Inductive interference and Radio Frequency (RF) interference can adversely affect MS/TP applications, causing poor bus performance and frequent device offline occurrences. Experience has shown that installing a properly grounded shielded bus cable in MS/TP applications greatly reduces the impact of ambient inductive noise and RF interference. Applications installed without shielded cable are much less tolerant to ambient interference.
We recommend installing MS/TP bus applications using shielded cable. In applications using shielded cable, it is very important to ground the cable shield properly. Improper shield grounding can also result in poor bus performance and frequent device offline occurrences.

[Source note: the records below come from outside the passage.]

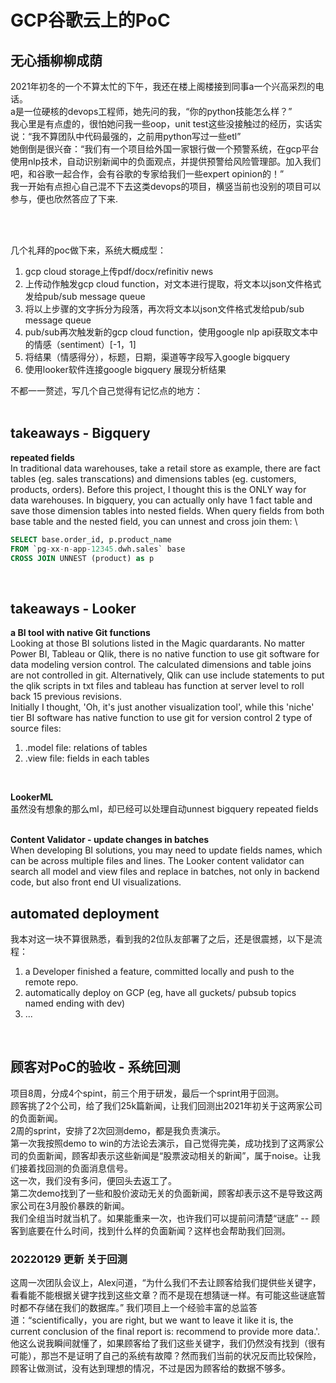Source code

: # GCP谷歌云上的PoC

## 无心插柳柳成荫
2021年初冬的一个不算太忙的下午，我还在楼上阁楼接到同事a一个兴高采烈的电话。\
a是一位硬核的devops工程师，她先问的我，“你的python技能怎么样？” \
我心里是有点虚的，很怕她问我一些oop，unit test这些没接触过的经历，实话实说：“我不算团队中代码最强的，之前用python写过一些etl”\
她倒倒是很兴奋：“我们有一个项目给外国一家银行做一个预警系统，在gcp平台使用nlp技术，自动识别新闻中的负面观点，并提供预警给风险管理部。加入我们吧，和谷歌一起合作，会有谷歌的专家给我们一些expert opinion的！”\
我一开始有点担心自己混不下去这类devops的项目，横竖当前也没别的项目可以参与，便也欣然答应了下来.

<br />
<br />


几个礼拜的poc做下来，系统大概成型：
1. gcp cloud storage上传pdf/docx/refinitiv news
2. 上传动作触发gcp cloud function，对文本进行提取，将文本以json文件格式发给pub/sub message queue
3. 将以上步骤的文字拆分为段落，再次将文本以json文件格式发给pub/sub message queue
4. pub/sub再次触发新的gcp cloud function，使用google nlp api获取文本中的情感（sentiment）[-1，1]
5. 将结果（情感得分），标题，日期，渠道等字段写入google bigquery
6. 使用looker软件连接google bigquery 展现分析结果

不都一一赘述，写几个自己觉得有记忆点的地方：
<br />
<br />

## takeaways - Bigquery
**repeated fields** \
In traditional data warehouses, take a retail store as example, there are fact tables (eg. sales transcations) and dimensions tables (eg. customers, products, orders). 
Before this project, I thought this is the ONLY way for data warehouses.
In bigquery, you can actually only have 1 fact table and save those dimension tables into nested fields. When query fields from both base table and the nested field, you can unnest and cross join them: \

```sql
SELECT base.order_id, p.product_name              
FROM `pg-xx-n-app-12345.dwh.sales` base
CROSS JOIN UNNEST (product) as p
```

<br />


## takeaways - Looker
**a BI tool with native Git functions**\
Looking at those BI solutions listed in the Magic quardarants. No matter Power BI, Tableau or Qlik, there is no native function to use git software for data modeling version control. The calculated dimensions and table joins are not controlled in git. Alternatively, Qlik can use include statements to put the qlik scripts in txt files and tableau has function at server level to roll back 15 previous revisions.\
Initially I thought, 'Oh, it's just another visualization tool', while this 'niche' tier BI software has native function to use git for version control 2 type of source files:
1. .model file: relations of tables
2. .view file: fields in each tables
<br />


**LookerML**\
虽然没有想象的那么ml，却已经可以处理自动unnest bigquery repeated fields\
<br />


**Content Validator - update changes in batches**\
When developing BI solutions, you may need to update fields names, which can be across multiple files and lines. The Looker content validator can search all model and view files and replace in batches, not only in backend code, but also front end UI visualizations. 
<br />


## automated deployment
我本对这一块不算很熟悉，看到我的2位队友部署了之后，还是很震撼，以下是流程：
1. a Developer finished a feature, committed locally and push to the remote repo.
2. automatically deploy on GCP (eg, have all guckets/ pubsub topics named ending with dev)
3. ...
<br />


## 顾客对PoC的验收 - 系统回测
项目8周，分成4个spint，前三个用于研发，最后一个sprint用于回测。 \
顾客挑了2个公司，给了我们25k篇新闻，让我们回测出2021年初关于这两家公司的负面新闻。 \
2周的sprint，安排了2次回测demo，都是我负责演示。 \
第一次我按照demo to win的方法论去演示，自己觉得完美，成功找到了这两家公司的负面新闻，顾客却表示这些新闻是“股票波动相关的新闻”，属于noise。让我们接着找回测的负面消息信号。 \
这一次，我们没有多问，便回头去返工了。 \
第二次demo找到了一些和股价波动无关的负面新闻，顾客却表示这不是导致这两家公司在3月股价暴跌的新闻。 \
我们全组当时就当机了。如果能重来一次，也许我们可以提前问清楚“谜底” -- 顾客到底要在什么时间，找到什么样的负面新闻？这样也会帮助我们回测。

### 20220129 更新 关于回测
这周一次团队会议上，Alex问道，“为什么我们不去让顾客给我们提供些关键字，看看能不能根据关键字找到这些文章？而不是现在想猜谜一样。有可能这些谜底暂时都不存储在我们的数据库。”
我们项目上一个经验丰富的总监答道：“scientifically，you are right, but we want to leave it like it is, the current conclusion of the final report is: recommend to provide more data.'.
他这么说我瞬间就懂了，如果顾客给了我们这些关键字，我们仍然没有找到（很有可能），那岂不是证明了自己的系统有故障？然而我们当前的状况反而比较保险，顾客让做测试，没有达到理想的情况，不过是因为顾客给的数据不够多。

To properly ground the cable shield on an MS/TP application, the cable shields on each bus segment must be connected in a daisy-chain as shown in Figure 1. Each daisy-chained segment must be connected at one point (only) to a hard ground connection. We recommend connecting the cable shield to hard ground close to the bus supervisor’s bus terminations. In metal panel or enclosure applications, connect the cable shield to ground where the bus cable enters the panel or enclosure that contains the bus supervisor. On bus segments without a bus supervisor, the best practice is to connect the cable shield to hard ground at a bus device near the middle of the bus segment.

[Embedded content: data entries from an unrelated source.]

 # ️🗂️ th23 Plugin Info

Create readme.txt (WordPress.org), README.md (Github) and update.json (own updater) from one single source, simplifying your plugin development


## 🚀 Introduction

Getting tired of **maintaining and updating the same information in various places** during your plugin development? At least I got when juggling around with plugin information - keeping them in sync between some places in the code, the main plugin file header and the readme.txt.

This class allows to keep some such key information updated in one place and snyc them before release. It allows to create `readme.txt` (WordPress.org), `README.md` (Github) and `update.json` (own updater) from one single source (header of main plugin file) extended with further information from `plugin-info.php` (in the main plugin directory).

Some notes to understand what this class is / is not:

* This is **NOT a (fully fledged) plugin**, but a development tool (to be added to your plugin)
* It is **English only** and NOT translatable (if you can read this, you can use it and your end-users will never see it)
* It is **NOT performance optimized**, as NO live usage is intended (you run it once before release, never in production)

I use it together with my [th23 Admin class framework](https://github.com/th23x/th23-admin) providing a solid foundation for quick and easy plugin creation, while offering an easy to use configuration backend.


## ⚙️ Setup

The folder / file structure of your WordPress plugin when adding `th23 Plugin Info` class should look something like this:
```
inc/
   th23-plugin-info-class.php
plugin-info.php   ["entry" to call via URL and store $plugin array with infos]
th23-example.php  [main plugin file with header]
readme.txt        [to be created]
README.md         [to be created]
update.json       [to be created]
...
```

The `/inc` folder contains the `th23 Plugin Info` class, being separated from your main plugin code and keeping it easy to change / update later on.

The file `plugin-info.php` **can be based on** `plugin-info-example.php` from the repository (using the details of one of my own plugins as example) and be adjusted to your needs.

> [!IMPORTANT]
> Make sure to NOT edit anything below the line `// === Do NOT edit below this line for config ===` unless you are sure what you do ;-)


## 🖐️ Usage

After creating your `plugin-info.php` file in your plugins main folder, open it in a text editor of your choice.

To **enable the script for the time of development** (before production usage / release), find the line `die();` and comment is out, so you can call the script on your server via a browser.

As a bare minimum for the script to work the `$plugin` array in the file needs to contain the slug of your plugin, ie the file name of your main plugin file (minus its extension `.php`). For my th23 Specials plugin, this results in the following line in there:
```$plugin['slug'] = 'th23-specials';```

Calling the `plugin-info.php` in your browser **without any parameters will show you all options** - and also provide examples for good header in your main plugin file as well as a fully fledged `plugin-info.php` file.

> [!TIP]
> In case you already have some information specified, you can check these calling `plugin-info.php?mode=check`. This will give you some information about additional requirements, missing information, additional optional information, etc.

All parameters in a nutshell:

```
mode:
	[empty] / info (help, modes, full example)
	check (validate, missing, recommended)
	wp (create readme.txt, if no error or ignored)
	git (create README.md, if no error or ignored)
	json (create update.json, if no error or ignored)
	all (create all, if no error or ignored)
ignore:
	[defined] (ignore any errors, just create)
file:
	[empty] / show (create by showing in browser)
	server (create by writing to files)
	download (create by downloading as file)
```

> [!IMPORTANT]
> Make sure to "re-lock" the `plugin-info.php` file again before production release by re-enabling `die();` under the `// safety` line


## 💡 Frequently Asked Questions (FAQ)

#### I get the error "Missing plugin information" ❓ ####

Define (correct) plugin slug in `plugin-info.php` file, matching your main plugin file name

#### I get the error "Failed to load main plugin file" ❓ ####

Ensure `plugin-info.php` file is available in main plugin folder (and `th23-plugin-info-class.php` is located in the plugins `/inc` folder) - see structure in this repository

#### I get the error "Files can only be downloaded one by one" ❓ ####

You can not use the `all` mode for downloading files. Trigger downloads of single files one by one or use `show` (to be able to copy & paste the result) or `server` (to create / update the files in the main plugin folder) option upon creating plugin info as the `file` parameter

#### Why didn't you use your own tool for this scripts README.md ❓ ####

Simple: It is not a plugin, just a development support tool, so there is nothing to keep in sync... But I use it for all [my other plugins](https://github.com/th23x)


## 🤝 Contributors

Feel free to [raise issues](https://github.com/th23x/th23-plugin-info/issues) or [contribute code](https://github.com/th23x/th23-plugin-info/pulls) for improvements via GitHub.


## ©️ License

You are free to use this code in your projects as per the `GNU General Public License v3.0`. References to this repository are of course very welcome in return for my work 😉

In certain environments with high ambient inductive interference or strong radio frequency transmissions, an MS/TP application may require the addition of soft ground connections along the bus segments to enhance bus performance and reduce device offline occurrences, or possible device damage.
Examples of potential inductive interference include large motors, contactors, relays, welding equipment, high-voltage conductors that are not in metal conduit or raceways, other high wattage devices within 10 m (30 ft) of the bus cable, and areas of frequent lightning.
Examples of potential radio frequency interference include locations near airports, hospitals, radio or television transmission towers, police and fire stations, or factories. Mobile transmitters in police, fire, emergency, and fleet vehicles are also potential sources of radio frequency interference.
Soft ground connections should be made within 2 inches of the bus terminations of any bus device that experiences frequent offline occurrences resulting from high ambient inductive or RF interference (Figure 1).